El santanderino Ricardo López Aranda se trasladó a Madrid y participó en una lectura pública de Sinfonía en gris ante varios responsables de compañías teatrales. Fruto de esta iniciativa fue el estreno del drama en el María Guerrero, con la compañía titular del mismo y bajo la dirección de José Luis Alonso. “Mi deseo ha sido poner ante vuestros ojos un trozo de vida: hombres y mujeres que ríen, aman y sueñan y que, cuando la realidad roza su mundo de ilusión, se angustian y temen, sin dejar de sonreír y esperar” (Sainz de Robles, 1962:317), explica el autor en una autocrítica propia del concepto de realismo que le caracterizó. El fatalismo de la espera se combina con la voluntad de permanecer vivos y hasta sonrientes. Alfredo Marqueríe dio su visto bueno: “la obra tiene calidad y emoción” (ABC, 6-V-1961) y los espectadores madrileños aceptaron la propuesta.

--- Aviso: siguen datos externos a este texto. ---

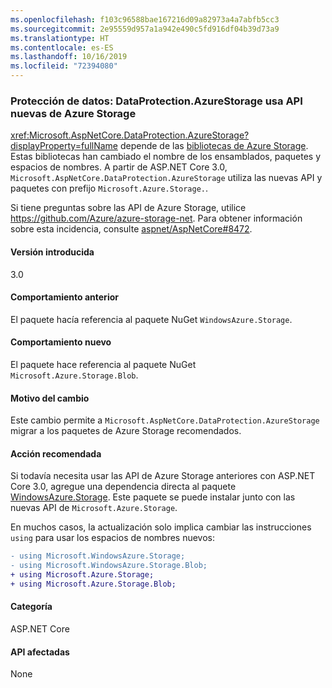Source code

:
 ```yaml
---
ms.openlocfilehash: f103c96588bae167216d09a82973a4a7abfb5cc3
ms.sourcegitcommit: 2e95559d957a1a942e490c5fd916df04b39d73a9
ms.translationtype: HT
ms.contentlocale: es-ES
ms.lasthandoff: 10/16/2019
ms.locfileid: "72394080"
---
```

### <a name="data-protection-dataprotectionazurestorage-uses-new-azure-storage-apis"></a>Protección de datos: DataProtection.AzureStorage usa API nuevas de Azure Storage

<xref:Microsoft.AspNetCore.DataProtection.AzureStorage?displayProperty=fullName> depende de las [bibliotecas de Azure Storage](https://github.com/Azure/azure-storage-net). Estas bibliotecas han cambiado el nombre de los ensamblados, paquetes y espacios de nombres. A partir de ASP.NET Core 3.0, `Microsoft.AspNetCore.DataProtection.AzureStorage` utiliza las nuevas API y paquetes con prefijo `Microsoft.Azure.Storage.`.

Si tiene preguntas sobre las API de Azure Storage, utilice <https://github.com/Azure/azure-storage-net>. Para obtener información sobre esta incidencia, consulte [aspnet/AspNetCore#8472](https://github.com/aspnet/AspNetCore/issues/8472).

#### <a name="version-introduced"></a>Versión introducida

3.0

#### <a name="old-behavior"></a>Comportamiento anterior

El paquete hacía referencia al paquete NuGet `WindowsAzure.Storage`.

#### <a name="new-behavior"></a>Comportamiento nuevo

El paquete hace referencia al paquete NuGet `Microsoft.Azure.Storage.Blob`.

#### <a name="reason-for-change"></a>Motivo del cambio

Este cambio permite a `Microsoft.AspNetCore.DataProtection.AzureStorage` migrar a los paquetes de Azure Storage recomendados.

#### <a name="recommended-action"></a>Acción recomendada

Si todavía necesita usar las API de Azure Storage anteriores con ASP.NET Core 3.0, agregue una dependencia directa al paquete [WindowsAzure.Storage](https://www.nuget.org/packages/WindowsAzure.Storage/). Este paquete se puede instalar junto con las nuevas API de `Microsoft.Azure.Storage`.

En muchos casos, la actualización solo implica cambiar las instrucciones `using` para usar los espacios de nombres nuevos:

```diff
- using Microsoft.WindowsAzure.Storage;
- using Microsoft.WindowsAzure.Storage.Blob;
+ using Microsoft.Azure.Storage;
+ using Microsoft.Azure.Storage.Blob;
```

#### <a name="category"></a>Categoría

ASP.NET Core

#### <a name="affected-apis"></a>API afectadas

None

<!-- 

#### Affected APIs

Not detectable via API analysis

-->
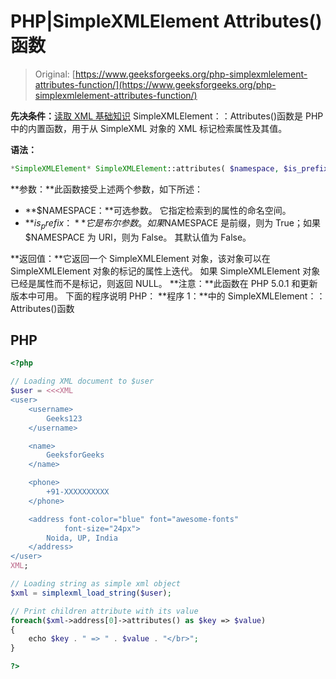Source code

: # PHP|SimpleXMLElement Attributes()函数

> Original: [https://www.geeksforgeeks.org/php-simplexmlelement-attributes-function/](https://www.geeksforgeeks.org/php-simplexmlelement-attributes-function/)

**先决条件：**[读取 XML 基础知识](https://www.geeksforgeeks.org/xml-basics/)
SimpleXMLElement：：Attributes()函数是 PHP 中的内置函数，用于从 SimpleXML 对象的 XML 标记检索属性及其值。

**语法：**

```php
*SimpleXMLElement* SimpleXMLElement::attributes( $namespace, $is_prefix )
```

**参数：**此函数接受上述两个参数，如下所述：

*   **$NAMESPACE：**可选参数。 它指定检索到的属性的命名空间。
*   **$is_prefix：**它是布尔参数。 如果$NAMESPACE 是前缀，则为 True；如果$NAMESPACE 为 URI，则为 False。 其默认值为 False。

**返回值：**它返回一个 SimpleXMLElement 对象，该对象可以在 SimpleXMLElement 对象的标记的属性上迭代。 如果 SimpleXMLElement 对象已经是属性而不是标记，则返回 NULL。
**注意：**此函数在 PHP 5.0.1 和更新版本中可用。
下面的程序说明 PHP：
**程序 1：**中的 SimpleXMLElement：：Attributes()函数

## PHP

```php
<?php

// Loading XML document to $user
$user = <<<XML
<user>
    <username>
        Geeks123
    </username>

    <name>
        GeeksforGeeks
    </name>

    <phone>
        +91-XXXXXXXXXX
    </phone>

    <address font-color="blue" font="awesome-fonts"
            font-size="24px">
        Noida, UP, India
    </address>
</user>
XML;

// Loading string as simple xml object
$xml = simplexml_load_string($user);

// Print children attribute with its value
foreach($xml->address[0]->attributes() as $key => $value)
{
    echo $key . " => " . $value . "</br>";
}

?>
```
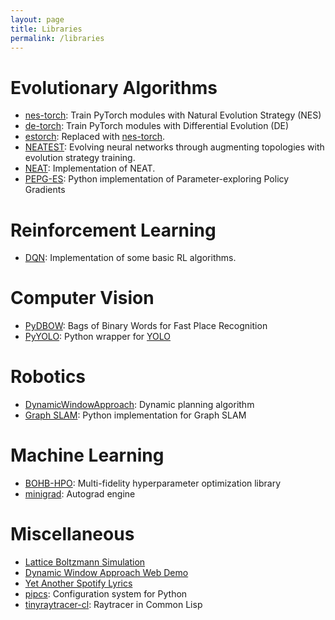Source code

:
 ```yaml
---
layout: page
title: Libraries
permalink: /libraries
---
```


# Evolutionary Algorithms
- [nes-torch](https://github.com/goktug97/nes-torch): Train PyTorch modules with Natural Evolution Strategy (NES)
- [de-torch](https://github.com/goktug97/de-torch): Train PyTorch modules with Differential Evolution (DE)
- [estorch](https://github.com/goktug97/estorch): Replaced with [nes-torch](https://github.com/goktug97/nes-torch).
- [NEATEST](https://github.com/goktug97/NEATEST): Evolving neural networks through augmenting topologies with evolution strategy training.
- [NEAT](https://github.com/goktug97/NEAT): Implementation of NEAT.
- [PEPG-ES](https://github.com/goktug97/PEPG-ES): Python implementation of Parameter-exploring Policy Gradients
# Reinforcement Learning
- [DQN](https://github.com/goktug97/dqn): Implementation of some basic RL algorithms.
# Computer Vision
- [PyDBOW](https://github.com/goktug97/PyDBoW): Bags of Binary Words for Fast Place Recognition
- [PyYOLO](https://github.com/goktug97/PyYOLO): Python wrapper for [YOLO](https://github.com/AlexeyAB/darknet/)
# Robotics
- [DynamicWindowApproach](https://github.com/goktug97/DynamicWindowApproach): Dynamic planning algorithm
- [Graph SLAM](https://github.com/goktug97/PyGraphSLAM): Python implementation for Graph SLAM
# Machine Learning
- [BOHB-HPO](https://github.com/goktug97/bohb-hpo): Multi-fidelity hyperparameter optimization library
- [minigrad](https://github.com/goktug97/minigrad): Autograd engine
# Miscellaneous
- [Lattice Boltzmann Simulation](https://github.com/goktug97/LatticeBoltzmannSimulation)
- [Dynamic Window Approach Web Demo](dwa)
- [Yet Another Spotify Lyrics](https://github.com/goktug97/yet-another-spotify-lyrics)
- [pipcs](https://github.com/goktug97/pipcs): Configuration system for Python
- [tinyraytracer-cl](https://github.com/goktug97/tinyraytracer-cl): Raytracer in Common Lisp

El joven autor aceptó las recomendaciones de quienes conocían los gustos del público. El título de la obra pasó a ser Cerca de las estrellas, más sugerente que una recreación del gris.El éxito en Madrid confirmó las expectativas en torno al dramaturgo [fig. 5]. Sin embargo, la tibia acogida de Noches de San Juan (1965), un drama que obtuvo el accésit del Premio Lope de Vega y ahonda en la línea del anterior con las vivencias de una modesta familia, fue el inicio de una larga ausencia [fig. 6]. La fórmula del realismo en torno a una comunidad vecinal parecía agotada. A pesar de contar de nuevo con la compañía del María Guerrero y la dirección en esta ocasión de Ángel Fernández Montesinos, el resultado supuso un paso atrás para Ricardo López Aranda que le llevaría a permanecer catorce años lejos de los escenarios. En 1978 y con motivo del estreno de Isabelita la miracielos, el autor recordaba una pregunta que le habían formulado: “¿Cómo es posible que un dramaturgo que con sus dos primeras obras, Cerca de las estrellas y Noches de San Juan, obtiene los premios nacionales de teatro Calderón de la Barca y Lope de Vega no vuelva a estrenar durante catorce años?”. La respuesta, según el autor, correspondía a los comités de censura que prohibieron sus textos (Triunfo, nº 826, p. 73). Los datos desmienten la magnitud de esta persecución, aunque Ricardo López Aranda tuviera problemas de supresiones en algunas obras. La única prohibición corresponde a una farsa de 1970 destinada al café-teatro: Las subversivas S.L. (Muñoz Cáliz, 2001). Al margen del oportunismo del dramaturgo en sus declaraciones, fruto de la conveniencia de achacar a la censura cualquier limitación, la circunstancia de un debut sin continuidad se repite en términos similares cuando se analiza la trayectoria de otros miembros del grupo realista. El balance es desalentador, pero el alejamiento de los escenarios también tuvo responsables y motivos ajenos a la censura o la mediocridad de las instancias teatrales de la época.

Al igual que en otros casos del grupo generacional, el teatro de Ricardo López Aranda había envejecido durante este período sin salir de los cajones, los textos resultaban anacrónicos y la transición a la democracia supuso una prolongación de la sequía de estrenos. Tan solo en la temporada 1983-84 y con motivo de la puesta en escena de Isabel, reina de corazones, una alta comedia sobre el destierro de Isabel II, el dramaturgo volvió a la actualidad, aunque fugazmente y antes de desaparecer por problemas de salud. Mientras tanto, su actividad creadora continuó con textos que dejó inéditos porque Ricardo López Aranda se desinteresó de publicarlos: “Su temperamento le obligaba a profesar en la orden del espíritu y desdeñar las atenciones materiales”, según Arturo del Villar, que le califica como “grafómano incorregible” (2003:17).